PROBLEM: Using the records below, transcribe word for word the stretch from the line that contains "- [Remix Icons]([url](https://remixicon.com/))" through the line that contains "### Quelle sera", both end lines included, and nothing else.

(Records from a data collection)
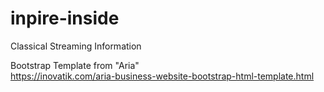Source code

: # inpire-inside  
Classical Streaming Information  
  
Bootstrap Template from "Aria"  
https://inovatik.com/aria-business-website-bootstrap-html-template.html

* * *

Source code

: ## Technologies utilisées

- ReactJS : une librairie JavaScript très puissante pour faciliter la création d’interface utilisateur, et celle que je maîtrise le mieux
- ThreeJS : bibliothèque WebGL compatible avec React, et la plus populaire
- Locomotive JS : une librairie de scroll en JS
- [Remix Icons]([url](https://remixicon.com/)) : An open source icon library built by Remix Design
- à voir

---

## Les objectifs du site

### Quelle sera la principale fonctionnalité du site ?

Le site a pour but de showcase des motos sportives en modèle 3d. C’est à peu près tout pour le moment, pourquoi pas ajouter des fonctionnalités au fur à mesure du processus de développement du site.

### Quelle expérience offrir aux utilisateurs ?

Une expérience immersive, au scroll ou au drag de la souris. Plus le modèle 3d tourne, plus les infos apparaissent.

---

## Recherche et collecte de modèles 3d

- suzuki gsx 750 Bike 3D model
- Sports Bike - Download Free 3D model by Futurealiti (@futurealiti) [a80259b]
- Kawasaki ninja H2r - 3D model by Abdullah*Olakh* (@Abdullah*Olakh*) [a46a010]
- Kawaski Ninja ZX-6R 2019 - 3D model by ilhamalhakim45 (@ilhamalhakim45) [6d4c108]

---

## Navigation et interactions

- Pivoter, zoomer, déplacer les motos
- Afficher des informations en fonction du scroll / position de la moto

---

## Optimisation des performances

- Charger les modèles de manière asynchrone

SOLUTION TO THIS TASK:
- [Remix Icons]([url](https://remixicon.com/)) : An open source icon library built by Remix Design
- à voir

---

## Les objectifs du site

### Quelle sera la principale fonctionnalité du site ?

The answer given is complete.